> What is being asked:
Look for "subsection" in the records and copy every line that has it.

> Data for analysis:
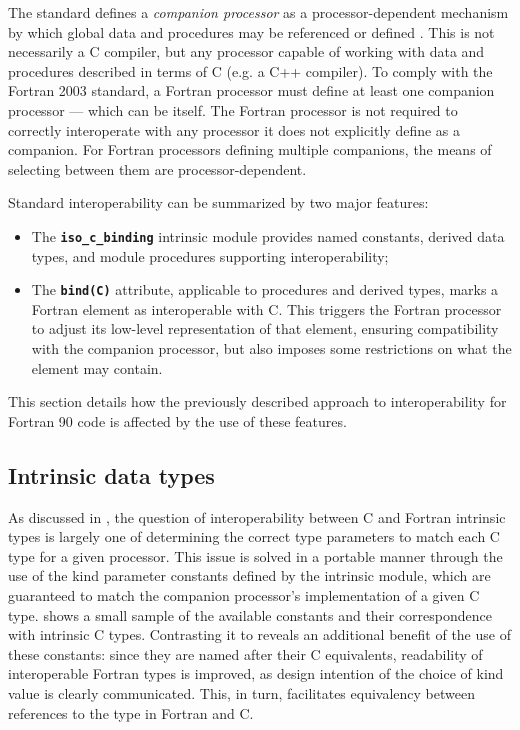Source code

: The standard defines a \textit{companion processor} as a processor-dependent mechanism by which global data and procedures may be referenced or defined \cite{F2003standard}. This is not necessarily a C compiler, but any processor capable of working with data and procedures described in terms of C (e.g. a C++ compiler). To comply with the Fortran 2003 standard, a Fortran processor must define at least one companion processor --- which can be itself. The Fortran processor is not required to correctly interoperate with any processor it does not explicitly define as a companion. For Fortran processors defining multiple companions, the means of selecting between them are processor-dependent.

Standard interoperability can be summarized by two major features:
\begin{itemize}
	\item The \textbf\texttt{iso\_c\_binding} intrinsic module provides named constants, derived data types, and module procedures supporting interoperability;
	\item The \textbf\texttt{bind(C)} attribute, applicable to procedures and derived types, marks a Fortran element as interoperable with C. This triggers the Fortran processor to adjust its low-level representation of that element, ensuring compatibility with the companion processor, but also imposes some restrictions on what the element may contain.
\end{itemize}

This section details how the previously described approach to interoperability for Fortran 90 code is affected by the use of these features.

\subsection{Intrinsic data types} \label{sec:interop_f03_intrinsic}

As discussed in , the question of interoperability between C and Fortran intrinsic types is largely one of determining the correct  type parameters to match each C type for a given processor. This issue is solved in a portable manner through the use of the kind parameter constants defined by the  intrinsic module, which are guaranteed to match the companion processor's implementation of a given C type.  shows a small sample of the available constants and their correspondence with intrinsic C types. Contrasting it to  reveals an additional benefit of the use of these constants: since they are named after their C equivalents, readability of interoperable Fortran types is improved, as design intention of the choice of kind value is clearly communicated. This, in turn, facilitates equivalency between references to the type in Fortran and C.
==
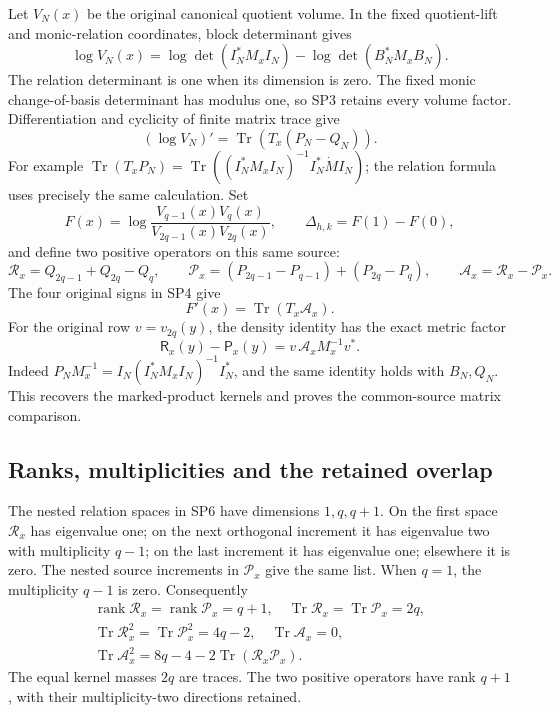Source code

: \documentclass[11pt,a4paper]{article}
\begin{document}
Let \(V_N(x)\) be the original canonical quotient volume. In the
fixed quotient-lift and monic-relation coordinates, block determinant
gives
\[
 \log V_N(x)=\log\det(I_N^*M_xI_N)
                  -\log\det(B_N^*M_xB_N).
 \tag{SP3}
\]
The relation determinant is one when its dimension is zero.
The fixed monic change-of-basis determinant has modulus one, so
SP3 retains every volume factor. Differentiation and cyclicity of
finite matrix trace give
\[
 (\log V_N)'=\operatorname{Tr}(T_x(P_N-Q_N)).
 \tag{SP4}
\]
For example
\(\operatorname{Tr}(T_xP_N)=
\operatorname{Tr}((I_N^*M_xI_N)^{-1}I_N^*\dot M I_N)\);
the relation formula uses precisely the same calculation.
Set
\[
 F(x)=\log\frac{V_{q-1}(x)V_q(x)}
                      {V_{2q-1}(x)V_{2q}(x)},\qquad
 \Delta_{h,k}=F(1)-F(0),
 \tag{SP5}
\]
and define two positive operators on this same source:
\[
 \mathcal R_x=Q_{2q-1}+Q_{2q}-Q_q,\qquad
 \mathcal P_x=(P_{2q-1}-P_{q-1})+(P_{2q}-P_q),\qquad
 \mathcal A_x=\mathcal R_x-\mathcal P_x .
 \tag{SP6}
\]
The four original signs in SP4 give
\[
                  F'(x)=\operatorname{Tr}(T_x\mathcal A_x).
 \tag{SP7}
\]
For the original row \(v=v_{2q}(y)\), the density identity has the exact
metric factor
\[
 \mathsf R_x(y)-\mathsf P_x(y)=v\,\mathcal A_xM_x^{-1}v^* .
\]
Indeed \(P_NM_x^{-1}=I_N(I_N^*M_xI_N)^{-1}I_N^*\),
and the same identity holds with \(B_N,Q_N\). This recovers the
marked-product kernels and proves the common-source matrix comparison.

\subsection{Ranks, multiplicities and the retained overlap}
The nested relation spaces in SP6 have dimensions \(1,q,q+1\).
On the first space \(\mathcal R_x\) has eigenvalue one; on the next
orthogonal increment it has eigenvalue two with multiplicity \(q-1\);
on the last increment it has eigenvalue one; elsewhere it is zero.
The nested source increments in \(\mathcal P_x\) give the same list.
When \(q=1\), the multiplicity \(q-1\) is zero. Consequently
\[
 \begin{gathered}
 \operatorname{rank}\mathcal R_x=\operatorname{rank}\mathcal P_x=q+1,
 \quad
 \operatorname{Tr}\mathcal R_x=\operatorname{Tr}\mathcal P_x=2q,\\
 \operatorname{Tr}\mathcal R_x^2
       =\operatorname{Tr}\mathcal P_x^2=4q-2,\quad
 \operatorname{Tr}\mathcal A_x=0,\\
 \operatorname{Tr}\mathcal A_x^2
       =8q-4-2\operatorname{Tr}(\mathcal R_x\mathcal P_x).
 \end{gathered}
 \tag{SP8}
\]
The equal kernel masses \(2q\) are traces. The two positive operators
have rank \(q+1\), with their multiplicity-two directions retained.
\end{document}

> Your response:
\subsection{Intrinsic data types} \label{sec:interop_f03_intrinsic}
\subsection{Ranks, multiplicities and the retained overlap}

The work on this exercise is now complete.